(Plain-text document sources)
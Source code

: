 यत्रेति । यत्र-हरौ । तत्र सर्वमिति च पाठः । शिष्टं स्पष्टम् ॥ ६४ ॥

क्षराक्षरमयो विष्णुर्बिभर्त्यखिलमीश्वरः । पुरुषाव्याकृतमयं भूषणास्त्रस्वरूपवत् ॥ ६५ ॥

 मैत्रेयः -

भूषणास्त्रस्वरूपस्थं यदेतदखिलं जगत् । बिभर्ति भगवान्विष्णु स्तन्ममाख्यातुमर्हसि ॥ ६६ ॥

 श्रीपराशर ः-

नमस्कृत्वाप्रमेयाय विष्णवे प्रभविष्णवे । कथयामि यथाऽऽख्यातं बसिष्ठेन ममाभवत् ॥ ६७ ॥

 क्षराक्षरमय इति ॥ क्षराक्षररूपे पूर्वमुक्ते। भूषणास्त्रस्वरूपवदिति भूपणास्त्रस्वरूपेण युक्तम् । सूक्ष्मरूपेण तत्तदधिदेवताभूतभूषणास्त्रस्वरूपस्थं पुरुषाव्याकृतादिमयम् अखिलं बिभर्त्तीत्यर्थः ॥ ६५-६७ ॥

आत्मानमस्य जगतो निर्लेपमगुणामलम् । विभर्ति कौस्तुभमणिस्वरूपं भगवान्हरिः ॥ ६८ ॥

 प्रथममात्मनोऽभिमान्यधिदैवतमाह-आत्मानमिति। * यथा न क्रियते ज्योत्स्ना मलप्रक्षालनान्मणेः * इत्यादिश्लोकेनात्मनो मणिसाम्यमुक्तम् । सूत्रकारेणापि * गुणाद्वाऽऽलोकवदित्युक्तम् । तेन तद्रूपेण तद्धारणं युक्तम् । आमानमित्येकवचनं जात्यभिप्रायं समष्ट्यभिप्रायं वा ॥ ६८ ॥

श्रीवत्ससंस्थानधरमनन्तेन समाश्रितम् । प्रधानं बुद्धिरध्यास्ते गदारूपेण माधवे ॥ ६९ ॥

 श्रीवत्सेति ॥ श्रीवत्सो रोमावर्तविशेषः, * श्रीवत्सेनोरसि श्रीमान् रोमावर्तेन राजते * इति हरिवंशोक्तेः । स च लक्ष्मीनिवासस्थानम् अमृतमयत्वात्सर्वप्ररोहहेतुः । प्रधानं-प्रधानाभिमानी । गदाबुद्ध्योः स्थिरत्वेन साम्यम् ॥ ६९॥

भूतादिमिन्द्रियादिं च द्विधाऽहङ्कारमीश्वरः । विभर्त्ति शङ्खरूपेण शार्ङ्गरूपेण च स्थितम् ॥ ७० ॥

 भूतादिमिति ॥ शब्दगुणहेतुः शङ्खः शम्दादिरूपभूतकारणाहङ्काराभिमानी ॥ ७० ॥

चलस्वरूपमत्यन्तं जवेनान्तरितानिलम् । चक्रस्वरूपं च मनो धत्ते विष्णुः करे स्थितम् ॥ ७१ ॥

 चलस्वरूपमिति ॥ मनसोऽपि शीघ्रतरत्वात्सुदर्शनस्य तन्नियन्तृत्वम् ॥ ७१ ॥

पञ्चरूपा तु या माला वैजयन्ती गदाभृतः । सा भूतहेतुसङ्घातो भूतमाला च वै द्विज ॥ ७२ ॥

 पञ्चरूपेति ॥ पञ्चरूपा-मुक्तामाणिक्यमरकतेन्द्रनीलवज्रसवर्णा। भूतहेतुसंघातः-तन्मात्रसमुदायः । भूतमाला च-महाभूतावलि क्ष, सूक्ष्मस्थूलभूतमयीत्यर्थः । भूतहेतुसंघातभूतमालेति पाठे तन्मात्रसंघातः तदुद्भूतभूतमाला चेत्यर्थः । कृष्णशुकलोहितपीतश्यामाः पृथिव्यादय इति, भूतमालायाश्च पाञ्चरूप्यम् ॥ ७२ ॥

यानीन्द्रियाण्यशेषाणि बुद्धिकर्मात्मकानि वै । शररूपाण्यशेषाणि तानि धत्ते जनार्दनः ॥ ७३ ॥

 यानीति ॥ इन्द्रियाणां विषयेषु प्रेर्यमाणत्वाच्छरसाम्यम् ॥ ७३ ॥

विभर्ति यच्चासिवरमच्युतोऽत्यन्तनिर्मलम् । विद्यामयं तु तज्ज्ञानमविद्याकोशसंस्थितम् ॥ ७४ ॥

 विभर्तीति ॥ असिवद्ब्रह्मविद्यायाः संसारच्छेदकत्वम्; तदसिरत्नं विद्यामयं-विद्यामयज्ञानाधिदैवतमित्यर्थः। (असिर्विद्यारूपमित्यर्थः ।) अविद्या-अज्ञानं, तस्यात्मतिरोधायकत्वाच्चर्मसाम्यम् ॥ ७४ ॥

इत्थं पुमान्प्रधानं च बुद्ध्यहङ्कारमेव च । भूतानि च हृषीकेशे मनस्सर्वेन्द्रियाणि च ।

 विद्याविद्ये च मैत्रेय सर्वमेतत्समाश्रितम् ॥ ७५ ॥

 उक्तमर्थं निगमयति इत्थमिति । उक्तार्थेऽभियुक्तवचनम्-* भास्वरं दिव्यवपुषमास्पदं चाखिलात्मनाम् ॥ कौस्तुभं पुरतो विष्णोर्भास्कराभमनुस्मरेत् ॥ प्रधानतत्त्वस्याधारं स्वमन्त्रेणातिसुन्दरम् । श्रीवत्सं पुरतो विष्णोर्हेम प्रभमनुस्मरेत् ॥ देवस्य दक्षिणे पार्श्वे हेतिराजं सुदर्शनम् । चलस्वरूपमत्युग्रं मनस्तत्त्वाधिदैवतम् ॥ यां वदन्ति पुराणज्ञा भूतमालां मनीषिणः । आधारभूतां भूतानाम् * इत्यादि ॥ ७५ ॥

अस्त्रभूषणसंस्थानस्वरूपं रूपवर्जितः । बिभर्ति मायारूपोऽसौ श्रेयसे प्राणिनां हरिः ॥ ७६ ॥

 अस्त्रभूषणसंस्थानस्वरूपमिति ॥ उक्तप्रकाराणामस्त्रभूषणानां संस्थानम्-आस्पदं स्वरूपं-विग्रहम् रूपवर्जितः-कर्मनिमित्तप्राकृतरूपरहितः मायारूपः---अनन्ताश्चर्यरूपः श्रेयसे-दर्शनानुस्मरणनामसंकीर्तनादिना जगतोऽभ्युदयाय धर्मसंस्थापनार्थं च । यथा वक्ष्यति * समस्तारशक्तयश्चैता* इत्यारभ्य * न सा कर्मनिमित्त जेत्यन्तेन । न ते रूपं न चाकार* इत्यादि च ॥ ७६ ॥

*Requirement*
Which of the lines above include the word "षरमय"? List those lines.

*Response below*
क्षराक्षरमयो विष्णुर्बिभर्त्यखिलमीश्वरः । पुरुषाव्याकृतमयं भूषणास्त्रस्वरूपवत् ॥ ६५ ॥
 क्षराक्षरमय इति ॥ क्षराक्षररूपे पूर्वमुक्ते। भूषणास्त्रस्वरूपवदिति भूपणास्त्रस्वरूपेण युक्तम् । सूक्ष्मरूपेण तत्तदधिदेवताभूतभूषणास्त्रस्वरूपस्थं पुरुषाव्याकृतादिमयम् अखिलं बिभर्त्तीत्यर्थः ॥ ६५-६७ ॥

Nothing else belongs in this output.